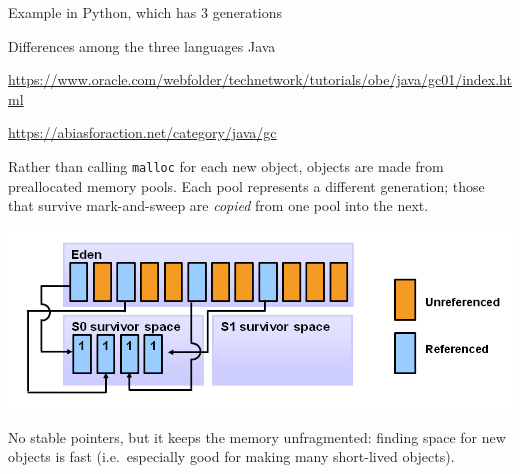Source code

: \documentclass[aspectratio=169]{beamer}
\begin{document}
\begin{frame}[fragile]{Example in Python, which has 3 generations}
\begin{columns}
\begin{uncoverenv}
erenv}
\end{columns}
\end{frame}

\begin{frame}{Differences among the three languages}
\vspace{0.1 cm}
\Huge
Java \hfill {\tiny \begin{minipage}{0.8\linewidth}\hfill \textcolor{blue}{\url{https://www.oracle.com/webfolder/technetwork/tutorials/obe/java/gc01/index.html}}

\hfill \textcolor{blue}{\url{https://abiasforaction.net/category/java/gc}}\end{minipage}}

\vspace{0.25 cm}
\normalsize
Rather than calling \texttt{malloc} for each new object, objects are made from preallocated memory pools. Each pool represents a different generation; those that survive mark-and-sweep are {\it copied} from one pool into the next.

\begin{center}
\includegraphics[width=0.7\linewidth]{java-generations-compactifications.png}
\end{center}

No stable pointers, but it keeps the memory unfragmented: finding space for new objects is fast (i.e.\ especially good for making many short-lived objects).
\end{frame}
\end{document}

********************

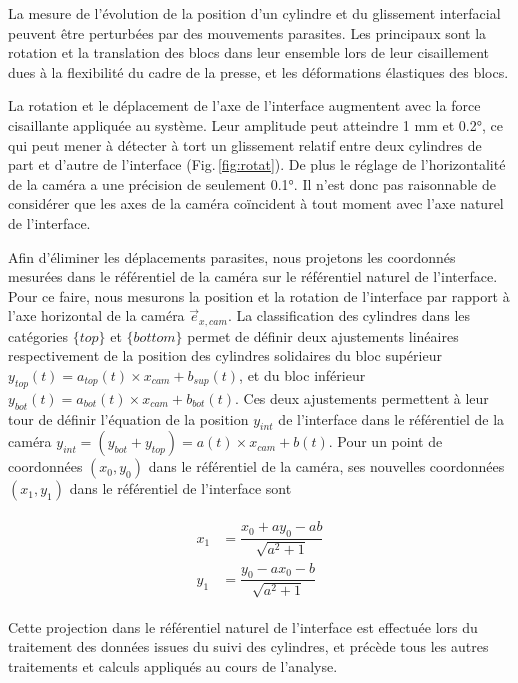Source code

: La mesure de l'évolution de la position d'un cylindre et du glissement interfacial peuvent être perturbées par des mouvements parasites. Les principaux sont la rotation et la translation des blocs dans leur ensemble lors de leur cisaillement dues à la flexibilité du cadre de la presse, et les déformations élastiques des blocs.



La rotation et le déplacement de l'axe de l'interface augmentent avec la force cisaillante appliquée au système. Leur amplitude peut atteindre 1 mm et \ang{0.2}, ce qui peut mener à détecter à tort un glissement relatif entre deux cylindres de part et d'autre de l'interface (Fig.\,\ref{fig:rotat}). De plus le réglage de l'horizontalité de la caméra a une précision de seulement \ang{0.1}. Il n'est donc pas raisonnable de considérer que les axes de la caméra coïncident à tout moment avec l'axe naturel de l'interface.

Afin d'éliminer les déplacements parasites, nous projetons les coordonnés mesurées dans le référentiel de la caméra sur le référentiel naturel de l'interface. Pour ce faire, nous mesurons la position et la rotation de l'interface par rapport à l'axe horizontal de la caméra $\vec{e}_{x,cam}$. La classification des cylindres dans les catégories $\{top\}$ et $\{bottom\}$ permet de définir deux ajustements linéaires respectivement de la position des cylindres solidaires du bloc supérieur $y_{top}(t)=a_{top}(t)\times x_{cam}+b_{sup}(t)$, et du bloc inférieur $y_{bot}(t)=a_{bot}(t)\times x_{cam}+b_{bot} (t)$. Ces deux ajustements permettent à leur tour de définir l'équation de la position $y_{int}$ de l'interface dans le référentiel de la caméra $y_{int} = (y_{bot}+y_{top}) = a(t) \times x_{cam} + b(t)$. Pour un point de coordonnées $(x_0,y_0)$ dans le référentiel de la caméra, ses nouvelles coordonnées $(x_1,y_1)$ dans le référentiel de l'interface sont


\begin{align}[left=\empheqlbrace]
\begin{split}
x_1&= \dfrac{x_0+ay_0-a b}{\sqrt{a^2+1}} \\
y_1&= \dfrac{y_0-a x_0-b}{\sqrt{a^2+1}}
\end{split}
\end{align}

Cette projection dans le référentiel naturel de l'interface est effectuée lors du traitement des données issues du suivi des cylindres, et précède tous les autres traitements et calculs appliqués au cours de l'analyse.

********************

THE PROBLEM:
Only lines that include "blue" belong in the answer; copy all of them from the listing.

EXPECTED ANSWER:
Java \hfill {\tiny \begin{minipage}{0.8\linewidth}\hfill \textcolor{blue}{\url{https://www.oracle.com/webfolder/technetwork/tutorials/obe/java/gc01/index.html}}
\hfill \textcolor{blue}{\url{https://abiasforaction.net/category/java/gc}}\end{minipage}}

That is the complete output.